Adapted from the Grishaverse novels of Leigh Bardugo, Netflix’s big-budget high-fantasy adventure stars Jessie Mei Li as Alina Starkov, a young military cartographer who discovers she’s the legendary Sun Summoner – able to manifest light and possibly even wield it as weapon – and thus the one destined to deliver her kingdom from the tyranny of the dark barrier they call The Fold.

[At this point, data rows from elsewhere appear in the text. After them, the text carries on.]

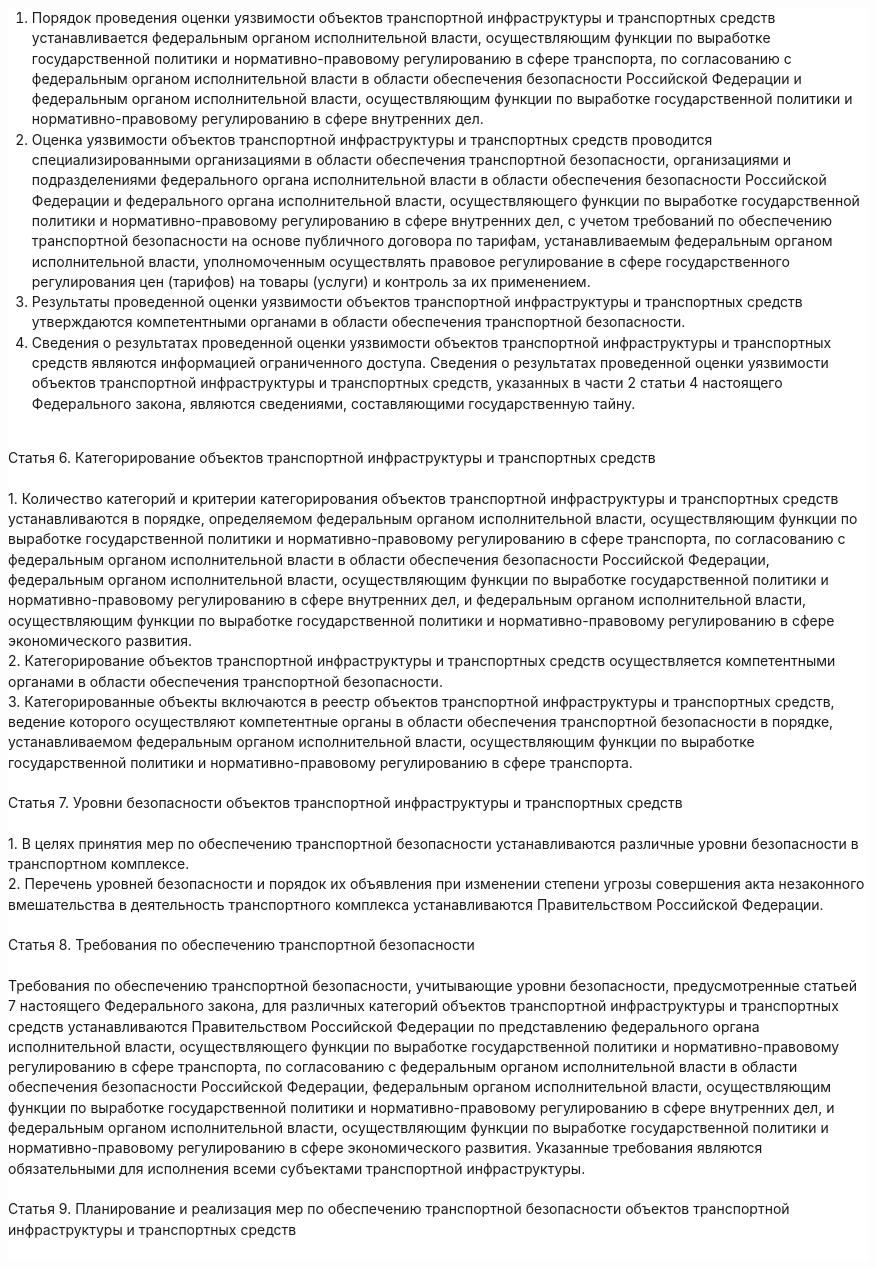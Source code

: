 1. Порядок проведения оценки уязвимости объектов транспортной инфраструктуры и транспортных средств устанавливается федеральным органом исполнительной власти, осуществляющим функции по выработке государственной политики и нормативно-правовому регулированию в сфере транспорта, по согласованию с федеральным органом исполнительной власти в области обеспечения безопасности Российской Федерации и федеральным органом исполнительной власти, осуществляющим функции по выработке государственной политики и нормативно-правовому регулированию в сфере внутренних дел.<br />
2. Оценка уязвимости объектов транспортной инфраструктуры и транспортных средств проводится специализированными организациями в области обеспечения транспортной безопасности, организациями и подразделениями федерального органа исполнительной власти в области обеспечения безопасности Российской Федерации и федерального органа исполнительной власти, осуществляющего функции по выработке государственной политики и нормативно-правовому регулированию в сфере внутренних дел, с учетом требований по обеспечению транспортной безопасности на основе публичного договора по тарифам, устанавливаемым федеральным органом исполнительной власти, уполномоченным осуществлять правовое регулирование в сфере государственного регулирования цен (тарифов) на товары (услуги) и контроль за их применением.<br />
3. Результаты проведенной оценки уязвимости объектов транспортной инфраструктуры и транспортных средств утверждаются компетентными органами в области обеспечения транспортной безопасности.<br />
4. Сведения о результатах проведенной оценки уязвимости объектов транспортной инфраструктуры и транспортных средств являются информацией ограниченного доступа. Сведения о результатах проведенной оценки уязвимости объектов транспортной инфраструктуры и транспортных средств, указанных в части 2 статьи 4 настоящего Федерального закона, являются сведениями, составляющими государственную тайну.<br />
<br />
Статья 6. Категорирование объектов транспортной инфраструктуры и транспортных средств<br />
<br />
1. Количество категорий и критерии категорирования объектов транспортной инфраструктуры и транспортных средств устанавливаются в порядке, определяемом федеральным органом исполнительной власти, осуществляющим функции по выработке государственной политики и нормативно-правовому регулированию в сфере транспорта, по согласованию с федеральным органом исполнительной власти в области обеспечения безопасности Российской Федерации, федеральным органом исполнительной власти, осуществляющим функции по выработке государственной политики и нормативно-правовому регулированию в сфере внутренних дел, и федеральным органом исполнительной власти, осуществляющим функции по выработке государственной политики и нормативно-правовому регулированию в сфере экономического развития.<br />
2. Категорирование объектов транспортной инфраструктуры и транспортных средств осуществляется компетентными органами в области обеспечения транспортной безопасности.<br />
3. Категорированные объекты включаются в реестр объектов транспортной инфраструктуры и транспортных средств, ведение которого осуществляют компетентные органы в области обеспечения транспортной безопасности в порядке, устанавливаемом федеральным органом исполнительной власти, осуществляющим функции по выработке государственной политики и нормативно-правовому регулированию в сфере транспорта.<br />
<br />
Статья 7. Уровни безопасности объектов транспортной инфраструктуры и транспортных средств<br />
<br />
1. В целях принятия мер по обеспечению транспортной безопасности устанавливаются различные уровни безопасности в транспортном комплексе.<br />
2. Перечень уровней безопасности и порядок их объявления при изменении степени угрозы совершения акта незаконного вмешательства в деятельность транспортного комплекса устанавливаются Правительством Российской Федерации.<br />
<br />
Статья 8. Требования по обеспечению транспортной безопасности<br />
<br />
Требования по обеспечению транспортной безопасности, учитывающие уровни безопасности, предусмотренные статьей 7 настоящего Федерального закона, для различных категорий объектов транспортной инфраструктуры и транспортных средств устанавливаются Правительством Российской Федерации по представлению федерального органа исполнительной власти, осуществляющего функции по выработке государственной политики и нормативно-правовому регулированию в сфере транспорта, по согласованию с федеральным органом исполнительной власти в области обеспечения безопасности Российской Федерации, федеральным органом исполнительной власти, осуществляющим функции по выработке государственной политики и нормативно-правовому регулированию в сфере внутренних дел, и федеральным органом исполнительной власти, осуществляющим функции по выработке государственной политики и нормативно-правовому регулированию в сфере экономического развития. Указанные требования являются обязательными для исполнения всеми субъектами транспортной инфраструктуры.<br />
<br />
Статья 9. Планирование и реализация мер по обеспечению транспортной безопасности объектов транспортной инфраструктуры и транспортных средств<br />
<br />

But all Alina wants is to be back with her lifelong friend and fellow grunt Mal (Archie Renaux).

Showrunner Eric Heisserer (Bird Box) does a decent job of reconfiguring Bardugo’s densely knitted world into a well-paced episodic structure, though the trend for parallel narratives means the show must split its attention between Alina’s Chosen One storyline and a convoluted side story involving a gang of young criminals lifted from another of Bardugo’s books. I’m aware that Kaz Brekker is a big deal in the Grishaverse, but as Pennyworth’s Freddy Carter plays him here he’s just kind of a sneering tool, snapping at friends and foes alike and only occasionally hinting at the complex, crafty plotter he’s supposed to be. Amita Suman and Kit Young are having a much better time as Kaz’s associates, the stealthy ex-assassin Inej and the carefree gunslinger Jesper.

The two storylines don’t sync up as well as they should – one is almost lyrical, the other frantic – but the actors are always engaging, breaking up the potential stiffness of the material with lively performances and the odd flash of charm.

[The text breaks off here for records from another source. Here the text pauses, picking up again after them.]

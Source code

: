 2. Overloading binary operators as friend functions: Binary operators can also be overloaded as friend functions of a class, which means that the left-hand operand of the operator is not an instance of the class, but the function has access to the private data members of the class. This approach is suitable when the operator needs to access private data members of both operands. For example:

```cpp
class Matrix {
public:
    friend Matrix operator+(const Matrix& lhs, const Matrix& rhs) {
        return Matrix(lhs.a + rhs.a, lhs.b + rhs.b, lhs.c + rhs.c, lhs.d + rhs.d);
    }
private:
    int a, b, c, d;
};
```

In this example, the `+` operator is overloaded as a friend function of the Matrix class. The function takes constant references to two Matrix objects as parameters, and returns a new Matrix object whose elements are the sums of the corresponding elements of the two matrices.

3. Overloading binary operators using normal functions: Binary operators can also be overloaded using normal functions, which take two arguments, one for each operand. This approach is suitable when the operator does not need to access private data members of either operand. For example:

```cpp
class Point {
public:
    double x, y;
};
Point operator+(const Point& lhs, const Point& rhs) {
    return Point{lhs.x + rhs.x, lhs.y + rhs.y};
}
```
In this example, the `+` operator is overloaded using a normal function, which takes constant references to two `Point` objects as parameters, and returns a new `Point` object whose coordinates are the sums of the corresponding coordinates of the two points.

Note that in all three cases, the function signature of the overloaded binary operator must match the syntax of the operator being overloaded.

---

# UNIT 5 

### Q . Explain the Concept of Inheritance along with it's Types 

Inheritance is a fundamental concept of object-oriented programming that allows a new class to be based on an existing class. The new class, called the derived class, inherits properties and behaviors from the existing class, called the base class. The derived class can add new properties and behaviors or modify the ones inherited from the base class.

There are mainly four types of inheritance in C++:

Li in particular feels like a proper star, holding the story’s emotional centre as Alina is yanked from comfortable anonymity and repackaged as a people’s hero regardless of whether that’s something she actually wanted. And the relatively unknown actor, until now best known for a small role alongside Gillian Anderson and Lily James in a recent London stage production of All About Eve, more than holds her own opposite veteran character actors like Zoe Wanamaker and Kevin Eldon, and finds an interesting rapport with Ben Barnes’s ambiguous mentor figure, known to some as The Darkling. (And yes, it’s a little much, but I have a feeling Barnes is having fun with that.)

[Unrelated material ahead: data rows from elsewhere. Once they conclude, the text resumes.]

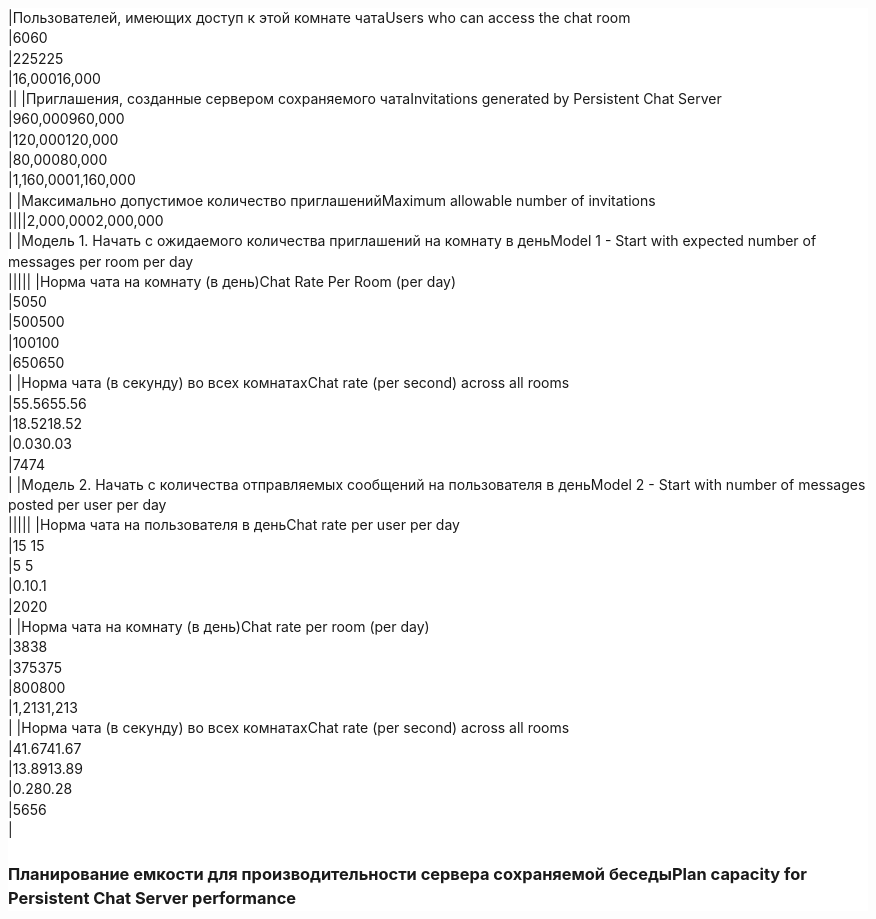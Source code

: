 |<span data-ttu-id="e50b6-295">Пользователей, имеющих доступ к этой комнате чата</span><span class="sxs-lookup"><span data-stu-id="e50b6-295">Users who can access the chat room</span></span>  <br/> |<span data-ttu-id="e50b6-296">60</span><span class="sxs-lookup"><span data-stu-id="e50b6-296">60</span></span>  <br/> |<span data-ttu-id="e50b6-297">225</span><span class="sxs-lookup"><span data-stu-id="e50b6-297">225</span></span>  <br/> |<span data-ttu-id="e50b6-298">16,000</span><span class="sxs-lookup"><span data-stu-id="e50b6-298">16,000</span></span>  <br/> ||
|<span data-ttu-id="e50b6-299">Приглашения, созданные сервером сохраняемого чата</span><span class="sxs-lookup"><span data-stu-id="e50b6-299">Invitations generated by Persistent Chat Server</span></span>  <br/> |<span data-ttu-id="e50b6-300">960,000</span><span class="sxs-lookup"><span data-stu-id="e50b6-300">960,000</span></span>  <br/> |<span data-ttu-id="e50b6-301">120,000</span><span class="sxs-lookup"><span data-stu-id="e50b6-301">120,000</span></span>  <br/> |<span data-ttu-id="e50b6-302">80,000</span><span class="sxs-lookup"><span data-stu-id="e50b6-302">80,000</span></span>  <br/> |<span data-ttu-id="e50b6-303">1,160,000</span><span class="sxs-lookup"><span data-stu-id="e50b6-303">1,160,000</span></span>  <br/> |
|<span data-ttu-id="e50b6-304">Максимально допустимое количество приглашений</span><span class="sxs-lookup"><span data-stu-id="e50b6-304">Maximum allowable number of invitations</span></span>  <br/> ||||<span data-ttu-id="e50b6-305">2,000,000</span><span class="sxs-lookup"><span data-stu-id="e50b6-305">2,000,000</span></span>  <br/> |
|<span data-ttu-id="e50b6-306">Модель 1. Начать с ожидаемого количества приглашений на комнату в день</span><span class="sxs-lookup"><span data-stu-id="e50b6-306">Model 1 - Start with expected number of messages per room per day</span></span>  <br/> |||||
|<span data-ttu-id="e50b6-307">Норма чата на комнату (в день)</span><span class="sxs-lookup"><span data-stu-id="e50b6-307">Chat Rate Per Room (per day)</span></span>  <br/> |<span data-ttu-id="e50b6-308">50</span><span class="sxs-lookup"><span data-stu-id="e50b6-308">50</span></span>  <br/> |<span data-ttu-id="e50b6-309">500</span><span class="sxs-lookup"><span data-stu-id="e50b6-309">500</span></span>  <br/> |<span data-ttu-id="e50b6-310">100</span><span class="sxs-lookup"><span data-stu-id="e50b6-310">100</span></span>  <br/> |<span data-ttu-id="e50b6-311">650</span><span class="sxs-lookup"><span data-stu-id="e50b6-311">650</span></span>  <br/> |
|<span data-ttu-id="e50b6-312">Норма чата (в секунду) во всех комнатах</span><span class="sxs-lookup"><span data-stu-id="e50b6-312">Chat rate (per second) across all rooms</span></span>  <br/> |<span data-ttu-id="e50b6-313">55.56</span><span class="sxs-lookup"><span data-stu-id="e50b6-313">55.56</span></span>  <br/> |<span data-ttu-id="e50b6-314">18.52</span><span class="sxs-lookup"><span data-stu-id="e50b6-314">18.52</span></span>  <br/> |<span data-ttu-id="e50b6-315">0.03</span><span class="sxs-lookup"><span data-stu-id="e50b6-315">0.03</span></span>  <br/> |<span data-ttu-id="e50b6-316">74</span><span class="sxs-lookup"><span data-stu-id="e50b6-316">74</span></span>  <br/> |
|<span data-ttu-id="e50b6-317">Модель 2. Начать с количества отправляемых сообщений на пользователя в день</span><span class="sxs-lookup"><span data-stu-id="e50b6-317">Model 2 - Start with number of messages posted per user per day</span></span>  <br/> |||||
|<span data-ttu-id="e50b6-318">Норма чата на пользователя в день</span><span class="sxs-lookup"><span data-stu-id="e50b6-318">Chat rate per user per day</span></span>  <br/> |<span data-ttu-id="e50b6-319">15 </span><span class="sxs-lookup"><span data-stu-id="e50b6-319">15</span></span>  <br/> |<span data-ttu-id="e50b6-320">5 </span><span class="sxs-lookup"><span data-stu-id="e50b6-320">5</span></span>  <br/> |<span data-ttu-id="e50b6-321">0.1</span><span class="sxs-lookup"><span data-stu-id="e50b6-321">0.1</span></span>  <br/> |<span data-ttu-id="e50b6-322">20</span><span class="sxs-lookup"><span data-stu-id="e50b6-322">20</span></span>  <br/> |
|<span data-ttu-id="e50b6-323">Норма чата на комнату (в день)</span><span class="sxs-lookup"><span data-stu-id="e50b6-323">Chat rate per room (per day)</span></span>  <br/> |<span data-ttu-id="e50b6-324">38</span><span class="sxs-lookup"><span data-stu-id="e50b6-324">38</span></span>  <br/> |<span data-ttu-id="e50b6-325">375</span><span class="sxs-lookup"><span data-stu-id="e50b6-325">375</span></span>  <br/> |<span data-ttu-id="e50b6-326">800</span><span class="sxs-lookup"><span data-stu-id="e50b6-326">800</span></span>  <br/> |<span data-ttu-id="e50b6-327">1,213</span><span class="sxs-lookup"><span data-stu-id="e50b6-327">1,213</span></span>  <br/> |
|<span data-ttu-id="e50b6-328">Норма чата (в секунду) во всех комнатах</span><span class="sxs-lookup"><span data-stu-id="e50b6-328">Chat rate (per second) across all rooms</span></span>  <br/> |<span data-ttu-id="e50b6-329">41.67</span><span class="sxs-lookup"><span data-stu-id="e50b6-329">41.67</span></span>  <br/> |<span data-ttu-id="e50b6-330">13.89</span><span class="sxs-lookup"><span data-stu-id="e50b6-330">13.89</span></span>  <br/> |<span data-ttu-id="e50b6-331">0.28</span><span class="sxs-lookup"><span data-stu-id="e50b6-331">0.28</span></span>  <br/> |<span data-ttu-id="e50b6-332">56</span><span class="sxs-lookup"><span data-stu-id="e50b6-332">56</span></span>  <br/> |
   
### <a name="plan-capacity-for-persistent-chat-server-performance"></a><span data-ttu-id="e50b6-333">Планирование емкости для производительности сервера сохраняемой беседы</span><span class="sxs-lookup"><span data-stu-id="e50b6-333">Plan capacity for Persistent Chat Server performance</span></span>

All of this plays out in the expensively realized alternate world of Ravka, which is styled heavily after Imperial Russia in clever and intricate ways. The production detail and costume design are truly impressive, though it’s a little frustrating that Shadow And Bone does its best to bury everyone’s work under an oppressive patina of grays and blacks, even in daylight sequences. We get it, Shadow And Bone is dark… though when it does let the light in, it’s awfully impressive.